* _Task details_
Set down exactly the lines below, starting at the one that contains "- Network Name" and ending at the one that contains "- Upload to your board!", with both of those lines included and nothing else.

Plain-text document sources
================================

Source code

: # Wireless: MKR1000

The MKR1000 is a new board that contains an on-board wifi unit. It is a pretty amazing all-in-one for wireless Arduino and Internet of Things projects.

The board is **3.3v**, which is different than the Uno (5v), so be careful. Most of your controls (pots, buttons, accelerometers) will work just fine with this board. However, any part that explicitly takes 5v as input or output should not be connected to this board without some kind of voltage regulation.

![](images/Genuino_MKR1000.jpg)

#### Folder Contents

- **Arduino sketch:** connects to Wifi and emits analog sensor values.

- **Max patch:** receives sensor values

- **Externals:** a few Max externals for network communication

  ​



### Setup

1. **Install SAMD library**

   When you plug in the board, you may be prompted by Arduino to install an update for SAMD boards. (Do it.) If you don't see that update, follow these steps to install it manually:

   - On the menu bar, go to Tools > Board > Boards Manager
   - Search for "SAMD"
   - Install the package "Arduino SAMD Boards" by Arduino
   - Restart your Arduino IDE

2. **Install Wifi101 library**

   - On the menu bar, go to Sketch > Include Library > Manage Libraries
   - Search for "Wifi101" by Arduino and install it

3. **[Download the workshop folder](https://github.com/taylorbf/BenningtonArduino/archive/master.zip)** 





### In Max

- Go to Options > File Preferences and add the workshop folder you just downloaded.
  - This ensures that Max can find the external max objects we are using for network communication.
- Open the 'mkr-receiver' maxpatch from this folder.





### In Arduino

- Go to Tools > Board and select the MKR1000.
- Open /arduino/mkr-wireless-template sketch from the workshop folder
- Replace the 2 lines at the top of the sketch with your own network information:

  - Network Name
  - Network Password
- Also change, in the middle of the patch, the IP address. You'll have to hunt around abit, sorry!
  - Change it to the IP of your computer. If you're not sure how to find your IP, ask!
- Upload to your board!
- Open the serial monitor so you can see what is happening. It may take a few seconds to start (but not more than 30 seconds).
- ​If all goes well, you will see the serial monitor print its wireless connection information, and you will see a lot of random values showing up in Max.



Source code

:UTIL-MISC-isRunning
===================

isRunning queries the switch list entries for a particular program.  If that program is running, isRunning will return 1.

================================

* _Answer section_
  - Network Name
  - Network Password
- Also change, in the middle of the patch, the IP address. You'll have to hunt around abit, sorry!
  - Change it to the IP of your computer. If you're not sure how to find your IP, ask!
- Upload to your board!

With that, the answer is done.